Guillaume Bison et ses Peaux-Rouges Le 10 mai 1889, la presse parisienne avait fait le déplacement au Havre afin d’être parmi les premiers à accueillir les représentants mythiques du Nouveau Monde. Fernand Xau, à l’époque journaliste célèbre pour ses interviews, avait emporté ses jumelles afin de scruter la mer et détecter le premier la silhouette du paquebot Persian Monarch, parti plusieurs jours auparavant de New York. Le service de presse du Buffalo Bill’s Wild West avait, selon son habitude, bien fait les choses. Les journalistes étaient choyés, les murs de Paris couverts d’affiches annonçant la venue du colonel William Frederick Cody, plus connu sous le nom de Buffalo Bill, et de sa troupe. Mais la présence programmée dans la capitale de bisons, de gauchos, de cow-boys et d’as de la gâchette excitait moins la presse et le public que l’annonce qu’un village entier de Peaux-Rouges – comme on disait alors – dont hommes, femmes et enfants s’installeraient aux portes de Paris. Lorsque le paquebot fut enfin à portée de voix, l’attente des journalistes fut récompensée par les chants et les cris poussés par les Indiens depuis le pont. La France avait perdu le Canada plus d’un siècle auparavant et seuls les romans, à travers Le Dernier des Mohicans de James Fenimore Cooper ou les récits d’aventure sur l’Ouest américain de Gustave Aymard, perpétuaient encore le souvenir de ces nobles sauvages. Les journalistes ne furent pas déçus par la prestation. Ils télégraphièrent immédiatement à leurs rédactions que les Peaux-Rouges de Guillaume Bison, ainsi qu’ils traduisirent maladroitement le nom de Buffalo Bill, étaient majestueux et fiers, aux longs cheveux noirs, habillés de peaux et grands amateurs de tabac. Le service de presse se garda d’avouer que Buffalo Bill n’engageait principalement que des Sioux Lakotas pour ses spectacles, Oglalas et Brûlés originaires des réserves de Pine Ridge et Rosebud. Il affirmait au contraire avec aplomb que la troupe rassemblait plusieurs nations indiennes1. Étant donné le succès phénoménal que le Buffalo Bill’s Wild West rencontra lors de ses tournées, cette vision tronquée des nations indiennes, réduite aux seuls Indiens des Plaines, influença considérablement la représentation de l’indianité en Europe.

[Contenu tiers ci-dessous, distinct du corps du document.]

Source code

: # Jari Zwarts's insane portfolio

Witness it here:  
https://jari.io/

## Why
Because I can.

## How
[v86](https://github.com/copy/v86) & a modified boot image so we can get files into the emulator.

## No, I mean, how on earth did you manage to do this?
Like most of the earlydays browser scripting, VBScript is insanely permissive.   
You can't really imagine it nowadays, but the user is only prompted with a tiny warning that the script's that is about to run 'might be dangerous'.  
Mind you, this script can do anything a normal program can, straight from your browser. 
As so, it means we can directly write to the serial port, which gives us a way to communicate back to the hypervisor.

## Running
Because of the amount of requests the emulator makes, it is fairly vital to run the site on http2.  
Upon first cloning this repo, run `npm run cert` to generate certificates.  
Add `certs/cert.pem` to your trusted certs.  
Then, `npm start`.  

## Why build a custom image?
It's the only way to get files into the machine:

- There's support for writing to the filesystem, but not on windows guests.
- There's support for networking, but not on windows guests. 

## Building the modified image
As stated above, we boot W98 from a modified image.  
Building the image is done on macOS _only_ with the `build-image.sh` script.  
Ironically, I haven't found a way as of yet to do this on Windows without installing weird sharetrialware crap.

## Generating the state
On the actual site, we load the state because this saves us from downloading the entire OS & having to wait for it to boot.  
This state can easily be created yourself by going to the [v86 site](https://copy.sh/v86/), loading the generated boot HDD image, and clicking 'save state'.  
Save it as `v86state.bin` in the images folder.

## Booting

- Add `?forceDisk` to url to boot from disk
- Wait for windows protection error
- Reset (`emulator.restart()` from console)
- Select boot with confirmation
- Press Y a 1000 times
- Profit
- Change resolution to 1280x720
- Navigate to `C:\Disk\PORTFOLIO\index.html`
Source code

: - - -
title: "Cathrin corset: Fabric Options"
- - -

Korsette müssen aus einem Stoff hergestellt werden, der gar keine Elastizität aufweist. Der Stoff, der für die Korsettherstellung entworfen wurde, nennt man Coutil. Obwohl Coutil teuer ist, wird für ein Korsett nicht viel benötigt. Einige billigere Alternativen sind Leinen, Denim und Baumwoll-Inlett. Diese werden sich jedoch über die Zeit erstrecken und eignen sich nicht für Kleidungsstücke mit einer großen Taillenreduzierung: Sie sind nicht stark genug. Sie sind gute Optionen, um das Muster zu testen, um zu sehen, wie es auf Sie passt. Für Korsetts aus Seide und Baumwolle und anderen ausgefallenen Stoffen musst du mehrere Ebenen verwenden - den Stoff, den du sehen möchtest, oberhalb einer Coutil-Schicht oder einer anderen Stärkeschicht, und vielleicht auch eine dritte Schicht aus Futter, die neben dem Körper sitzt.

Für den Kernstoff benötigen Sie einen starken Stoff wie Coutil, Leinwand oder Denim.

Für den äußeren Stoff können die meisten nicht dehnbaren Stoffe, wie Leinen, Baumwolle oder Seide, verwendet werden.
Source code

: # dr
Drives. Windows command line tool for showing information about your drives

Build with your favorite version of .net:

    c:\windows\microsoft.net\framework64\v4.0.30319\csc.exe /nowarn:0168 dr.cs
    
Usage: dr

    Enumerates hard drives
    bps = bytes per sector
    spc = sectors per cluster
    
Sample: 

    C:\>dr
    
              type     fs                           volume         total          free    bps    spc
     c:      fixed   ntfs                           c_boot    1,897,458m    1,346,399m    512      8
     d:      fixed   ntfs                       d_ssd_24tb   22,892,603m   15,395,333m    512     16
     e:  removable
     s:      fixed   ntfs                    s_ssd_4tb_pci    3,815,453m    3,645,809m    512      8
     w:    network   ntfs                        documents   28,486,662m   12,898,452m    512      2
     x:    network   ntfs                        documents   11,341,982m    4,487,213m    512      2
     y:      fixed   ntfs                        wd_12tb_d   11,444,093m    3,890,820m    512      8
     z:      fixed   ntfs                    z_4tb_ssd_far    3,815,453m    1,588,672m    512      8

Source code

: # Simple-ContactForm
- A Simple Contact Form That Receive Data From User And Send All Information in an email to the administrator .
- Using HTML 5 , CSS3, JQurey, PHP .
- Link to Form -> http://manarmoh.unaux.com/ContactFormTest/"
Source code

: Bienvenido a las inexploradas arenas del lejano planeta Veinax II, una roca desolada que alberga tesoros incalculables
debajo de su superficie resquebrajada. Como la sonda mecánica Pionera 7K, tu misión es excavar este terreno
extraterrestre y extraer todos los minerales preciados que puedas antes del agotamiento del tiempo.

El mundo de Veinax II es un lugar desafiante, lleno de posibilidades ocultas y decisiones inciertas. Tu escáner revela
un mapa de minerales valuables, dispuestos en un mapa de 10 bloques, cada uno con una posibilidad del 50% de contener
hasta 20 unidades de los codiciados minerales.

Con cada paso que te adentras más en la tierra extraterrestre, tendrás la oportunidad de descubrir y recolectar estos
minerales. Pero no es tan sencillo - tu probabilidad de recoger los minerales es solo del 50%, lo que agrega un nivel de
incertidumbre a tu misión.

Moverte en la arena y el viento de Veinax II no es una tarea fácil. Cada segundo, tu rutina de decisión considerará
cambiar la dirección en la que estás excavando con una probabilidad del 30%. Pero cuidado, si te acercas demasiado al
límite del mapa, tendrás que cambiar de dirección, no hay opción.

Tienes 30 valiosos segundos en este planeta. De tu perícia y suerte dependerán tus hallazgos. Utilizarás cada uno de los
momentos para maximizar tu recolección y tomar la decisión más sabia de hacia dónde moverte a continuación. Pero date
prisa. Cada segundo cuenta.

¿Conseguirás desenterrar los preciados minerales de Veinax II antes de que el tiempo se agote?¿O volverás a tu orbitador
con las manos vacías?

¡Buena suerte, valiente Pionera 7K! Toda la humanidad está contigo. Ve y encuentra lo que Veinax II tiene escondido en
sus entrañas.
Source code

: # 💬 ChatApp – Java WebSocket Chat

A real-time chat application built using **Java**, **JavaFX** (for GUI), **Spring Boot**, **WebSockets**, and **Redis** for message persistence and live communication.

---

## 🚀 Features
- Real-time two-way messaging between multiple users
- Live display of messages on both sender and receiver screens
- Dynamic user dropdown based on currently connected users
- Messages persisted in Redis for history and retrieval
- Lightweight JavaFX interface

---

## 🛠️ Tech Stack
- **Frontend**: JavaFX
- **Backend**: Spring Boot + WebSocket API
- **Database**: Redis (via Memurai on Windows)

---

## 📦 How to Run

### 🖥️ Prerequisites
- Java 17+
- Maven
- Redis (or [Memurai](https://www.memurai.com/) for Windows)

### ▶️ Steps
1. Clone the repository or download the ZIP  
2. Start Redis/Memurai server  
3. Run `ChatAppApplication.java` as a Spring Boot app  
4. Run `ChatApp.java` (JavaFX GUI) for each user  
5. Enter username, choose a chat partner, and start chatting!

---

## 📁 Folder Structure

Le lendemain de leur arrivée en France, un train spécial emmena toute la troupe du Buffalo Bill’s Wild West à Paris, soit plus de six cents personnes, sans compter les bisons, chevaux et autres animaux.
Qui était Buffalo Bill ? 1 Pawnees, Wichitas, Comanches, Crows, Sioux, Arapahos, Oglalas, Brûlés selon le programme.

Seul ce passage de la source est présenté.